▶ [Data]
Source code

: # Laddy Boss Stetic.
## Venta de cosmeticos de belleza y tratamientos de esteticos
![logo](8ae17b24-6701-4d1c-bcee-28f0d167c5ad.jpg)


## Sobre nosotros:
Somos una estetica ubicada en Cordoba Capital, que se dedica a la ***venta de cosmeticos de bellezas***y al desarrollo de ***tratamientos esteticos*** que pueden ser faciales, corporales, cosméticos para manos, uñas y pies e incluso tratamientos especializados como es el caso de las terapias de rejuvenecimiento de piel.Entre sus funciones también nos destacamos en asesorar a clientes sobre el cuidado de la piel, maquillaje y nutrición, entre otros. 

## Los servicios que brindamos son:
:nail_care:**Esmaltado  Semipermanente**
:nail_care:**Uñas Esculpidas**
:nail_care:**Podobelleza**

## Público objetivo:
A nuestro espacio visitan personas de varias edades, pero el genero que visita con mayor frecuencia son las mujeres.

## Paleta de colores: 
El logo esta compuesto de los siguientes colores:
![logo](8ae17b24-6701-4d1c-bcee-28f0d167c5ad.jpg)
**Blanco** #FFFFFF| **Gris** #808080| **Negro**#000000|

▶ [What to do]
Output all of the data exactly.

▶ [Answer box]
Source code

: # Laddy Boss Stetic.
## Venta de cosmeticos de belleza y tratamientos de esteticos
![logo](8ae17b24-6701-4d1c-bcee-28f0d167c5ad.jpg)


## Sobre nosotros:
Somos una estetica ubicada en Cordoba Capital, que se dedica a la ***venta de cosmeticos de bellezas***y al desarrollo de ***tratamientos esteticos*** que pueden ser faciales, corporales, cosméticos para manos, uñas y pies e incluso tratamientos especializados como es el caso de las terapias de rejuvenecimiento de piel.Entre sus funciones también nos destacamos en asesorar a clientes sobre el cuidado de la piel, maquillaje y nutrición, entre otros. 

## Los servicios que brindamos son:
:nail_care:**Esmaltado  Semipermanente**
:nail_care:**Uñas Esculpidas**
:nail_care:**Podobelleza**

## Público objetivo:
A nuestro espacio visitan personas de varias edades, pero el genero que visita con mayor frecuencia son las mujeres.

## Paleta de colores: 
El logo esta compuesto de los siguientes colores:
![logo](8ae17b24-6701-4d1c-bcee-28f0d167c5ad.jpg)
**Blanco** #FFFFFF| **Gris** #808080| **Negro**#000000|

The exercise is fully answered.